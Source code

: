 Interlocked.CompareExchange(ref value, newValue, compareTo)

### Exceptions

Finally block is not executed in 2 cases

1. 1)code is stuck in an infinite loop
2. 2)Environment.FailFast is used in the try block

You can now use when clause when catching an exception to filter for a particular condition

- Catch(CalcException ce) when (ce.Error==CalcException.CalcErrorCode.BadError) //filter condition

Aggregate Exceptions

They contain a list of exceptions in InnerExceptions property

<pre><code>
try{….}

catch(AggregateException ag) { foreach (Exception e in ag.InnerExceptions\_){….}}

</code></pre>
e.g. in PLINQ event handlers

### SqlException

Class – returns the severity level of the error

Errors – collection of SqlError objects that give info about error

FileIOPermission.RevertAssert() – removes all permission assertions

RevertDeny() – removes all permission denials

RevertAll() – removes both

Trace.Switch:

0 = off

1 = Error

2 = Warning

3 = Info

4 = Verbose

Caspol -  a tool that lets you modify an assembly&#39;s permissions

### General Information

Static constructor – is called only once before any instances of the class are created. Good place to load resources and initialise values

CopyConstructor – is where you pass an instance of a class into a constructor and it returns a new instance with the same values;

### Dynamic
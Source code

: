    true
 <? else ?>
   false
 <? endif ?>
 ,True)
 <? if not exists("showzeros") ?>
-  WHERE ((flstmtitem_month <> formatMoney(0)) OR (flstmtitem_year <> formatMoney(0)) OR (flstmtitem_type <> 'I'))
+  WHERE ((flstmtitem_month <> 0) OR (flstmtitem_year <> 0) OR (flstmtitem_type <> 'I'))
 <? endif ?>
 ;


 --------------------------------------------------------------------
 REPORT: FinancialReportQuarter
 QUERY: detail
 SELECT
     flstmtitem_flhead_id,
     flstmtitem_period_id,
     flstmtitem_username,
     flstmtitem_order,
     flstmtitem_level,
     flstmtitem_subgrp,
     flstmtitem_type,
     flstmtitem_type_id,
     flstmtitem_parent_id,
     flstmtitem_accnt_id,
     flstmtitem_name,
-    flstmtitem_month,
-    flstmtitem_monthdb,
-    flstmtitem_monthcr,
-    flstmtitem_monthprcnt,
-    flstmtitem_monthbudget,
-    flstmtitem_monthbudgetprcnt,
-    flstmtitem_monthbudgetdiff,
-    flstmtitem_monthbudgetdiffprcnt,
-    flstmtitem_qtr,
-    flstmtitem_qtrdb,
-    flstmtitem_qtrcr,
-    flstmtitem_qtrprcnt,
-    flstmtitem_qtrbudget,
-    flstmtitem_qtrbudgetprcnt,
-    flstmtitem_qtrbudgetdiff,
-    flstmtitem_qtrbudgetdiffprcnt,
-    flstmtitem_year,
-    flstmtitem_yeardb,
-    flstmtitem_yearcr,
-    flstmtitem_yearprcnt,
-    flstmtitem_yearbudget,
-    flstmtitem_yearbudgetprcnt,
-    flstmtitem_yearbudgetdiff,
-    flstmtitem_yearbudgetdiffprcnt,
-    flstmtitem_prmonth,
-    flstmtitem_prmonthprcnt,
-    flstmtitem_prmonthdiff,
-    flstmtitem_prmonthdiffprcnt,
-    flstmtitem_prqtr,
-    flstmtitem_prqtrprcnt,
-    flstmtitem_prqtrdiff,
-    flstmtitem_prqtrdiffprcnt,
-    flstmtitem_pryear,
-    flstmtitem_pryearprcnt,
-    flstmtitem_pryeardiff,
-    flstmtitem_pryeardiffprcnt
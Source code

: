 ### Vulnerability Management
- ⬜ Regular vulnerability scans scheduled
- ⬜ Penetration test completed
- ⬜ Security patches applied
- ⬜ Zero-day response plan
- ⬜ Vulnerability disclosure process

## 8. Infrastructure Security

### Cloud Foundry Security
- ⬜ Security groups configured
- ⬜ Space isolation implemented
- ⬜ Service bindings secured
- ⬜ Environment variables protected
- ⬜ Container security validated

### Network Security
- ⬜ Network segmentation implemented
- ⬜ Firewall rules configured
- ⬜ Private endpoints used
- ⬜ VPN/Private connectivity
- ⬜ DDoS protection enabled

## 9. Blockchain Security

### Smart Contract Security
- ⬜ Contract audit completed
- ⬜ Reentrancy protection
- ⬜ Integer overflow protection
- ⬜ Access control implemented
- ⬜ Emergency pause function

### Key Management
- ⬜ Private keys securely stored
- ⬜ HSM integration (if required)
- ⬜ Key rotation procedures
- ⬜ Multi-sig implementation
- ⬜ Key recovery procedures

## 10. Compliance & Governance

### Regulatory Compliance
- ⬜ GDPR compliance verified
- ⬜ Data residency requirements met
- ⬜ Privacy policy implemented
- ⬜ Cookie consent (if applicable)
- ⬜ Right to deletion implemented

### WORK REQUEST
Find every line in the records above that holds the word "InnerExceptions", and copy each one.

### ANSWER AREA
They contain a list of exceptions in InnerExceptions property
catch(AggregateException ag) { foreach (Exception e in ag.InnerExceptions\_){….}}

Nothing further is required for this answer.